Records for the exercise
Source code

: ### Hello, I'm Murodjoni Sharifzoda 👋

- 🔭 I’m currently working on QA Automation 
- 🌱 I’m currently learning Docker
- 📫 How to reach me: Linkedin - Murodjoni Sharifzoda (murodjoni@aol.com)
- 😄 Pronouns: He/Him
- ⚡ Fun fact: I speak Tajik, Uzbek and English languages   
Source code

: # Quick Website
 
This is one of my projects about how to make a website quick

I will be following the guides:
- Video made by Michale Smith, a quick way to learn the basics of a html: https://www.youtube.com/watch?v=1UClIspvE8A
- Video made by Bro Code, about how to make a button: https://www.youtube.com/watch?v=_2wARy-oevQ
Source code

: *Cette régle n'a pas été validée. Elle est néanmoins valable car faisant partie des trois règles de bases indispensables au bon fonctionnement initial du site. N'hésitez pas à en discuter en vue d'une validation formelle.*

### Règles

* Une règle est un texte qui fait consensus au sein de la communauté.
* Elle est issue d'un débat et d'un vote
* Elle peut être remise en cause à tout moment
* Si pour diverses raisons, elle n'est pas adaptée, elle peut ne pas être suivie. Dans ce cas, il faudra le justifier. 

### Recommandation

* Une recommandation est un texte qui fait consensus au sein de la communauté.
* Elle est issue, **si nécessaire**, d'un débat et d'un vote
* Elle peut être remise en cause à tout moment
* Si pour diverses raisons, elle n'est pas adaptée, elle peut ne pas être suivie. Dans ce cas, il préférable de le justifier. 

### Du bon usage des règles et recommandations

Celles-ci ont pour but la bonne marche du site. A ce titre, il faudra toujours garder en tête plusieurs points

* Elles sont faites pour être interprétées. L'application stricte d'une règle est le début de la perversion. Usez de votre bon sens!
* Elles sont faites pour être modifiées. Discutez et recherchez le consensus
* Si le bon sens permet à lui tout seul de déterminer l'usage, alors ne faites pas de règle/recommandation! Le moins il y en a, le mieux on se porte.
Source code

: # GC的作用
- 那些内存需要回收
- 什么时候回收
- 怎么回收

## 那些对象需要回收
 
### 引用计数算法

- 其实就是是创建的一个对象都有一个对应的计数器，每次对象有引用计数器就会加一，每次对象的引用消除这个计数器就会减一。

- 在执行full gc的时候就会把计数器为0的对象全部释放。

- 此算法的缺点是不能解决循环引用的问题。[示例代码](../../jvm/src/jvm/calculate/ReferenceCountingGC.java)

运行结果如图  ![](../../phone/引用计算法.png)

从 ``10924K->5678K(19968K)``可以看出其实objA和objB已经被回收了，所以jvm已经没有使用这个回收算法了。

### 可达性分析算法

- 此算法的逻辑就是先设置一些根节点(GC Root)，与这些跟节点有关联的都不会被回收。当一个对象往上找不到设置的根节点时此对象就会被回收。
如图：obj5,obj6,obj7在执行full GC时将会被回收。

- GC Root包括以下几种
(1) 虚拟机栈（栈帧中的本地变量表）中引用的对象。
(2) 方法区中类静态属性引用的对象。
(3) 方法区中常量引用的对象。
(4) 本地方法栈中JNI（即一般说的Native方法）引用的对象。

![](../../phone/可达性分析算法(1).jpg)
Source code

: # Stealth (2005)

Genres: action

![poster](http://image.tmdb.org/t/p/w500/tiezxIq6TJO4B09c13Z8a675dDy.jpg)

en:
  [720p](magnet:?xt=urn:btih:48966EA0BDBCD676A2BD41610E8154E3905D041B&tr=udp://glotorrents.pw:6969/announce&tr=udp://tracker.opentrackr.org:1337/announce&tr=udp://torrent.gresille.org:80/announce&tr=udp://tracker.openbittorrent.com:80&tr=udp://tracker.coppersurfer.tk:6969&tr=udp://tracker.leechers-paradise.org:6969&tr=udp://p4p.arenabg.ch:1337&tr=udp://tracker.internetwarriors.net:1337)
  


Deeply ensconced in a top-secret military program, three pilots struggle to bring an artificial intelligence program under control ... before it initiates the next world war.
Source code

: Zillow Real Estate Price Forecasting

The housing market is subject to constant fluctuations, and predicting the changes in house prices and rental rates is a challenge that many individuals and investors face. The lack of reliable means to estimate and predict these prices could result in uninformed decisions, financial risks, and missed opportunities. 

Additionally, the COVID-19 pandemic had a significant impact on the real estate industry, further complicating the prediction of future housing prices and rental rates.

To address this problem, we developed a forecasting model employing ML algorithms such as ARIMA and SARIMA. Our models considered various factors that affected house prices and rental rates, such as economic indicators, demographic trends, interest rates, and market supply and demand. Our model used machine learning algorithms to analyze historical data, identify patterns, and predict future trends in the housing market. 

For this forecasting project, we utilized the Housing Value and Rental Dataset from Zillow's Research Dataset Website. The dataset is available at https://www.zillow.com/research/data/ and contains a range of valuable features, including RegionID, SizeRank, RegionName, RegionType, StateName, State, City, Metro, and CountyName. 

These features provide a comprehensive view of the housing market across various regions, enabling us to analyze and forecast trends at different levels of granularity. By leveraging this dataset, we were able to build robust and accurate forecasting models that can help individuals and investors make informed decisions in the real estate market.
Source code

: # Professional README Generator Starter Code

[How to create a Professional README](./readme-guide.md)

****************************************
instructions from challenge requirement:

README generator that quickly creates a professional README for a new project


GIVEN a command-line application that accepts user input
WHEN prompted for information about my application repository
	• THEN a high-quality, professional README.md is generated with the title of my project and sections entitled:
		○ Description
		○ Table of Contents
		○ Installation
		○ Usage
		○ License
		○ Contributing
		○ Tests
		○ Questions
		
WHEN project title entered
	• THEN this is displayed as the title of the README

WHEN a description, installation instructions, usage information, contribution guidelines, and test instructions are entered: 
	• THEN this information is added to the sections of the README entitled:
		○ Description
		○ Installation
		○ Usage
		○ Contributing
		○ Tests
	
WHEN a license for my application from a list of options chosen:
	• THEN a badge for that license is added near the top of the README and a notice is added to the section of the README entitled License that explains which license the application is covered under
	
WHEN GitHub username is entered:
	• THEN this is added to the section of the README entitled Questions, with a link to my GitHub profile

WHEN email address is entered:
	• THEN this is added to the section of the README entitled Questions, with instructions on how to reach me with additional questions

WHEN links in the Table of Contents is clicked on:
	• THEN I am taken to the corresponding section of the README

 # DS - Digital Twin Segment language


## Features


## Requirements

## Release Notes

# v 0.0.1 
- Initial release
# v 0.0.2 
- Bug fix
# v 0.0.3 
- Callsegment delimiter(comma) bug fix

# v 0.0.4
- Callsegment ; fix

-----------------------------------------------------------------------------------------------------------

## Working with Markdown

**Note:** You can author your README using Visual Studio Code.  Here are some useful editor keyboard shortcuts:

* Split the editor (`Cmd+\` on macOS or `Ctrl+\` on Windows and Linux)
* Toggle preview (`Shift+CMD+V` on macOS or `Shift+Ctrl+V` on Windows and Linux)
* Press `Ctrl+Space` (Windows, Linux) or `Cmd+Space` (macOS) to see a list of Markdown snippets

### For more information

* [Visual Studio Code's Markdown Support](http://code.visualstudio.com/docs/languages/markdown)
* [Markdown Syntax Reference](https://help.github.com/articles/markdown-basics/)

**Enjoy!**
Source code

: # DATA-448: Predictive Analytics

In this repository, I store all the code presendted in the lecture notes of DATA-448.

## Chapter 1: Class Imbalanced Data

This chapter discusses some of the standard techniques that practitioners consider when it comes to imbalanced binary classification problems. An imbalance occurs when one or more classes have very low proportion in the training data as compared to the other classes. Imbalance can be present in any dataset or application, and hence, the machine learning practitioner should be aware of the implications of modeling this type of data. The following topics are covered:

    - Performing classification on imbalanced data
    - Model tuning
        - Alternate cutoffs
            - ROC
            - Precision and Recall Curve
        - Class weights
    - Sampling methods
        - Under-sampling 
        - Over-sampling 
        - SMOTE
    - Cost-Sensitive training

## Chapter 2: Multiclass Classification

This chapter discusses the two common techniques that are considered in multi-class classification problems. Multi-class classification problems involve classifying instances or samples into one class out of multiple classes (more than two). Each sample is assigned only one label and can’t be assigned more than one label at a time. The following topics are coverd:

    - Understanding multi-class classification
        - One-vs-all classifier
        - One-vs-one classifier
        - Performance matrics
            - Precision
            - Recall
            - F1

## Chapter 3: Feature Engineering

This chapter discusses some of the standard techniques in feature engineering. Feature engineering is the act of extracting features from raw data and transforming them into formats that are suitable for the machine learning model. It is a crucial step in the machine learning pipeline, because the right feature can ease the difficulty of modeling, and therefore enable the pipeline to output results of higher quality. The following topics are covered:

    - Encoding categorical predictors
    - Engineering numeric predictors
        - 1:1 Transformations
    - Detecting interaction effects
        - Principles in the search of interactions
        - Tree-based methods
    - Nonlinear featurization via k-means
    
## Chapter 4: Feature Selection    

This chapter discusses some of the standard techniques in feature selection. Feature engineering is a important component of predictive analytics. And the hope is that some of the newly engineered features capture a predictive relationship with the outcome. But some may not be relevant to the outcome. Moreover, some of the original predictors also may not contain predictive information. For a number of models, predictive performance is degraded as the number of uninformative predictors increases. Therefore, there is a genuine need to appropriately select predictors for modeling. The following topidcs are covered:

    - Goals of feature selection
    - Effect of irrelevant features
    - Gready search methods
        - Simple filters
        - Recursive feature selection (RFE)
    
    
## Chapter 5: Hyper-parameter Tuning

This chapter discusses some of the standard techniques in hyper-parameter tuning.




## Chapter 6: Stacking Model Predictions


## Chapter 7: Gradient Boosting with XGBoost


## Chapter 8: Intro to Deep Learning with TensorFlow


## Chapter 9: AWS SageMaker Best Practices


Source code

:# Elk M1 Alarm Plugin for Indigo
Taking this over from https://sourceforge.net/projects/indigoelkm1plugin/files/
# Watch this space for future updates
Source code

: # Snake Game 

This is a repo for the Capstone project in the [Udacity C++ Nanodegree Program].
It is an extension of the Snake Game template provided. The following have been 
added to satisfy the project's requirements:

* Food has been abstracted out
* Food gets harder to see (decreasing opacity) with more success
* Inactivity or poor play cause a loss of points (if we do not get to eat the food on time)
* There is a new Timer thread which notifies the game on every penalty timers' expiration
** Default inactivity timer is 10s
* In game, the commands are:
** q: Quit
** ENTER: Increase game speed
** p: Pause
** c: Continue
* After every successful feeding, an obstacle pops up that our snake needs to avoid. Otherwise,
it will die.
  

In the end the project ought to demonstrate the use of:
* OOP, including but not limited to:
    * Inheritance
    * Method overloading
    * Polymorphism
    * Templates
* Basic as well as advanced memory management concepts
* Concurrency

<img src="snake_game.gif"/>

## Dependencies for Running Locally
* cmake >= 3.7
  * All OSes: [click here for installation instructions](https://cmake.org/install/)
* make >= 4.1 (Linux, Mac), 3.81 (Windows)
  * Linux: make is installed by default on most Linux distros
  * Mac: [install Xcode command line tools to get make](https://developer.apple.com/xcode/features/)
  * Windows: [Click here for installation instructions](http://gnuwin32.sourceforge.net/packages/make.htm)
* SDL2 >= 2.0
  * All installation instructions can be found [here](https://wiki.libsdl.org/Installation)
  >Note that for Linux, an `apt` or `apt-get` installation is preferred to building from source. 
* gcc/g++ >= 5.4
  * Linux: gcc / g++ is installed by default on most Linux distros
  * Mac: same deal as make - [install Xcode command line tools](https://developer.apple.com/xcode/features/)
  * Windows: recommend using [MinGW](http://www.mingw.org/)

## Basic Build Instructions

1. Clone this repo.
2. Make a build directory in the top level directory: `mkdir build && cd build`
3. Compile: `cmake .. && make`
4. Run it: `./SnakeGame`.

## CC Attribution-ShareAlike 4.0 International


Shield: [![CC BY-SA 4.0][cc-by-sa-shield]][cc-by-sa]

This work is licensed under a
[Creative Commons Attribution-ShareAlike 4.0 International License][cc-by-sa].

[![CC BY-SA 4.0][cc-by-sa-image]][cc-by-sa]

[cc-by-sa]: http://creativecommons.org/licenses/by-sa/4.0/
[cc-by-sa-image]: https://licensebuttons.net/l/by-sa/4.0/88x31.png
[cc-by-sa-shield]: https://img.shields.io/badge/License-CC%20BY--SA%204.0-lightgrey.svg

Instructions for the task
Take every line in the preceding listing that contains "Ctrl" and copy it.

Solution to this exercise
* Split the editor (`Cmd+\` on macOS or `Ctrl+\` on Windows and Linux)
* Toggle preview (`Shift+CMD+V` on macOS or `Shift+Ctrl+V` on Windows and Linux)
* Press `Ctrl+Space` (Windows, Linux) or `Cmd+Space` (macOS) to see a list of Markdown snippets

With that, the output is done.